### Data supplied

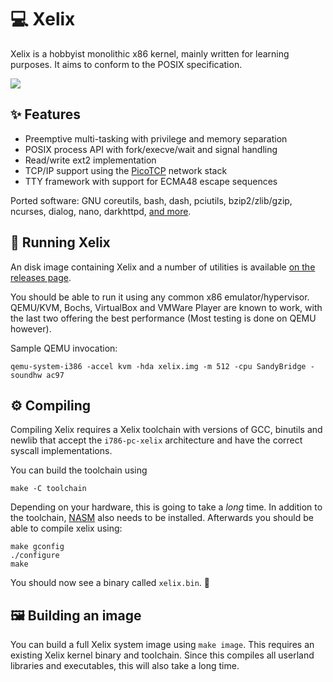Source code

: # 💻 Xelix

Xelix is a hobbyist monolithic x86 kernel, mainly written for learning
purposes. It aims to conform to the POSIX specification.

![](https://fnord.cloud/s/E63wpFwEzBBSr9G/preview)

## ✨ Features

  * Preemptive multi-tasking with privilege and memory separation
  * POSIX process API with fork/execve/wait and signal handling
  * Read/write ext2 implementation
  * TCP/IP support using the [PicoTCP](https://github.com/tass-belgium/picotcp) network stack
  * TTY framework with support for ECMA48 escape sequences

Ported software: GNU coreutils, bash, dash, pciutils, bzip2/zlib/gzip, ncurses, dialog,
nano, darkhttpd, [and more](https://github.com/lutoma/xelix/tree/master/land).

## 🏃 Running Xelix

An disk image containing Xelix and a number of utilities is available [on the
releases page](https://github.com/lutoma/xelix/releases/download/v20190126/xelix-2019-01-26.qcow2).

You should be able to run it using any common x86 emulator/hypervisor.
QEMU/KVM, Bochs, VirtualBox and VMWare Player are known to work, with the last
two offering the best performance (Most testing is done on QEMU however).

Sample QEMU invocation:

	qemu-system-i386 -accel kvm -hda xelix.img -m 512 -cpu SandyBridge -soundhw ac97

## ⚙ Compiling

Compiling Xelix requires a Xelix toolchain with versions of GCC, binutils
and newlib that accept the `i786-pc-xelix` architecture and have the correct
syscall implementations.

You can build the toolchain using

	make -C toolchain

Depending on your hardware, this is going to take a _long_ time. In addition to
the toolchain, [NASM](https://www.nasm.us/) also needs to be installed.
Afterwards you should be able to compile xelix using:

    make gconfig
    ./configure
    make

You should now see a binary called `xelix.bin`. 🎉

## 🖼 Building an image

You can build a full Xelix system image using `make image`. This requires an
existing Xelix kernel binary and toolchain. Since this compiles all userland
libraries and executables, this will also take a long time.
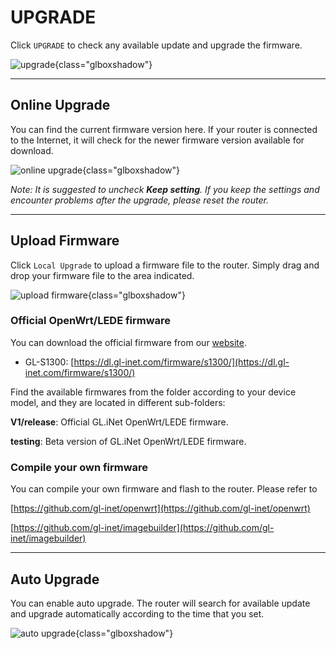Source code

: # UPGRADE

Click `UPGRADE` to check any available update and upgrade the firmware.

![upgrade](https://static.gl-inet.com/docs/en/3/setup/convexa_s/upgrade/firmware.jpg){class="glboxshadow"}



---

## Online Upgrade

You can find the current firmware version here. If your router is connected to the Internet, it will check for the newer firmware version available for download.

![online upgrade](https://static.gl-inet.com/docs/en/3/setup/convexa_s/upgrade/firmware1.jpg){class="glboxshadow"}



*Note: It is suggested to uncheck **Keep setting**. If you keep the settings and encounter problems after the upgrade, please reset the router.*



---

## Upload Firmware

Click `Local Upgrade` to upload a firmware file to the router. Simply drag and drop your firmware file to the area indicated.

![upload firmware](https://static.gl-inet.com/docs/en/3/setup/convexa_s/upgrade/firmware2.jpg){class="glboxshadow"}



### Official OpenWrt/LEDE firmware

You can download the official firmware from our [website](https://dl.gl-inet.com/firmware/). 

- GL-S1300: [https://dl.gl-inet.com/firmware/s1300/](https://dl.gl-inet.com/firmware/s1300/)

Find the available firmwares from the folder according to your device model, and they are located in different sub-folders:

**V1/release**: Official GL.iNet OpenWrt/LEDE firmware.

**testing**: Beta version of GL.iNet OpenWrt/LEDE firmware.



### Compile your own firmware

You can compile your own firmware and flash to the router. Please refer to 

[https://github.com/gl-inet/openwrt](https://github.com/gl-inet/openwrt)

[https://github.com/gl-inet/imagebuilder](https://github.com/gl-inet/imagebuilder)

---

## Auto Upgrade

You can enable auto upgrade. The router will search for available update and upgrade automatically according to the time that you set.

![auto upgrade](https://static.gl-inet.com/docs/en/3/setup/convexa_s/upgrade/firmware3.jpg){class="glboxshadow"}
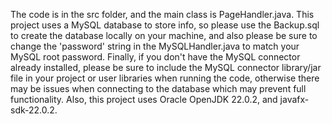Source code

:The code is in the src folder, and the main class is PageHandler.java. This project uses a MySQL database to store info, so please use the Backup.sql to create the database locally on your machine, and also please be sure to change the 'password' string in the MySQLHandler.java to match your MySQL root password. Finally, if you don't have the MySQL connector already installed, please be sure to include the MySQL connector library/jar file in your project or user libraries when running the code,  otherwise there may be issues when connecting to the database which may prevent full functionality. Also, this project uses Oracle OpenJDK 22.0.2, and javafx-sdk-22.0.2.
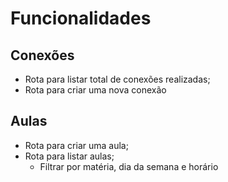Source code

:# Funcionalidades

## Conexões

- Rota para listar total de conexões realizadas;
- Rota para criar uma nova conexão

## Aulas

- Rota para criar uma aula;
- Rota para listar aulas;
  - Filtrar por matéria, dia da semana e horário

### What to produce
Your answer should be every entry repeated exactly, minus the pictures.

### Written answer
Source code

: # 💻 Xelix

Xelix is a hobbyist monolithic x86 kernel, mainly written for learning
purposes. It aims to conform to the POSIX specification.

![](https://fnord.cloud/s/E63wpFwEzBBSr9G/preview)

## ✨ Features

  * Preemptive multi-tasking with privilege and memory separation
  * POSIX process API with fork/execve/wait and signal handling
  * Read/write ext2 implementation
  * TCP/IP support using the [PicoTCP](https://github.com/tass-belgium/picotcp) network stack
  * TTY framework with support for ECMA48 escape sequences

Ported software: GNU coreutils, bash, dash, pciutils, bzip2/zlib/gzip, ncurses, dialog,
nano, darkhttpd, [and more](https://github.com/lutoma/xelix/tree/master/land).

## 🏃 Running Xelix

An disk image containing Xelix and a number of utilities is available [on the
releases page](https://github.com/lutoma/xelix/releases/download/v20190126/xelix-2019-01-26.qcow2).

You should be able to run it using any common x86 emulator/hypervisor.
QEMU/KVM, Bochs, VirtualBox and VMWare Player are known to work, with the last
two offering the best performance (Most testing is done on QEMU however).

Sample QEMU invocation:

	qemu-system-i386 -accel kvm -hda xelix.img -m 512 -cpu SandyBridge -soundhw ac97

## ⚙ Compiling

Compiling Xelix requires a Xelix toolchain with versions of GCC, binutils
and newlib that accept the `i786-pc-xelix` architecture and have the correct
syscall implementations.

You can build the toolchain using

	make -C toolchain

Depending on your hardware, this is going to take a _long_ time. In addition to
the toolchain, [NASM](https://www.nasm.us/) also needs to be installed.
Afterwards you should be able to compile xelix using:

    make gconfig
    ./configure
    make

You should now see a binary called `xelix.bin`. 🎉

## 🖼 Building an image

You can build a full Xelix system image using `make image`. This requires an
existing Xelix kernel binary and toolchain. Since this compiles all userland
libraries and executables, this will also take a long time.
Source code

: # UPGRADE

Click `UPGRADE` to check any available update and upgrade the firmware.

![upgrade](https://static.gl-inet.com/docs/en/3/setup/convexa_s/upgrade/firmware.jpg){class="glboxshadow"}



---

## Online Upgrade

You can find the current firmware version here. If your router is connected to the Internet, it will check for the newer firmware version available for download.

![online upgrade](https://static.gl-inet.com/docs/en/3/setup/convexa_s/upgrade/firmware1.jpg){class="glboxshadow"}



*Note: It is suggested to uncheck **Keep setting**. If you keep the settings and encounter problems after the upgrade, please reset the router.*



---

## Upload Firmware

Click `Local Upgrade` to upload a firmware file to the router. Simply drag and drop your firmware file to the area indicated.

![upload firmware](https://static.gl-inet.com/docs/en/3/setup/convexa_s/upgrade/firmware2.jpg){class="glboxshadow"}



### Official OpenWrt/LEDE firmware

You can download the official firmware from our [website](https://dl.gl-inet.com/firmware/). 

- GL-S1300: [https://dl.gl-inet.com/firmware/s1300/](https://dl.gl-inet.com/firmware/s1300/)

Find the available firmwares from the folder according to your device model, and they are located in different sub-folders:

**V1/release**: Official GL.iNet OpenWrt/LEDE firmware.

**testing**: Beta version of GL.iNet OpenWrt/LEDE firmware.



### Compile your own firmware

You can compile your own firmware and flash to the router. Please refer to 

[https://github.com/gl-inet/openwrt](https://github.com/gl-inet/openwrt)

[https://github.com/gl-inet/imagebuilder](https://github.com/gl-inet/imagebuilder)

---

## Auto Upgrade

You can enable auto upgrade. The router will search for available update and upgrade automatically according to the time that you set.

![auto upgrade](https://static.gl-inet.com/docs/en/3/setup/convexa_s/upgrade/firmware3.jpg){class="glboxshadow"}
Source code

:The code is in the src folder, and the main class is PageHandler.java. This project uses a MySQL database to store info, so please use the Backup.sql to create the database locally on your machine, and also please be sure to change the 'password' string in the MySQLHandler.java to match your MySQL root password. Finally, if you don't have the MySQL connector already installed, please be sure to include the MySQL connector library/jar file in your project or user libraries when running the code,  otherwise there may be issues when connecting to the database which may prevent full functionality. Also, this project uses Oracle OpenJDK 22.0.2, and javafx-sdk-22.0.2.
Source code

:# Funcionalidades

## Conexões

- Rota para listar total de conexões realizadas;
- Rota para criar uma nova conexão

## Aulas

- Rota para criar uma aula;
- Rota para listar aulas;
  - Filtrar por matéria, dia da semana e horário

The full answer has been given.